Task inputs:
※
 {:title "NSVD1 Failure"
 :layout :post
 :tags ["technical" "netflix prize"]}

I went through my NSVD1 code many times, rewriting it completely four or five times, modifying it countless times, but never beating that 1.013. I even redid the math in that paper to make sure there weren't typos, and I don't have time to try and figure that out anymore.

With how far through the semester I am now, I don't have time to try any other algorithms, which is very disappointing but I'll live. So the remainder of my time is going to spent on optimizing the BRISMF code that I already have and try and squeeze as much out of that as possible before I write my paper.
※
Directions: All of the records must be repeated exactly.

Answer to this exercise:
 {:title "NSVD1 Failure"
 :layout :post
 :tags ["technical" "netflix prize"]}

I went through my NSVD1 code many times, rewriting it completely four or five times, modifying it countless times, but never beating that 1.013. I even redid the math in that paper to make sure there weren't typos, and I don't have time to try and figure that out anymore.

With how far through the semester I am now, I don't have time to try any other algorithms, which is very disappointing but I'll live. So the remainder of my time is going to spent on optimizing the BRISMF code that I already have and try and squeeze as much out of that as possible before I write my paper.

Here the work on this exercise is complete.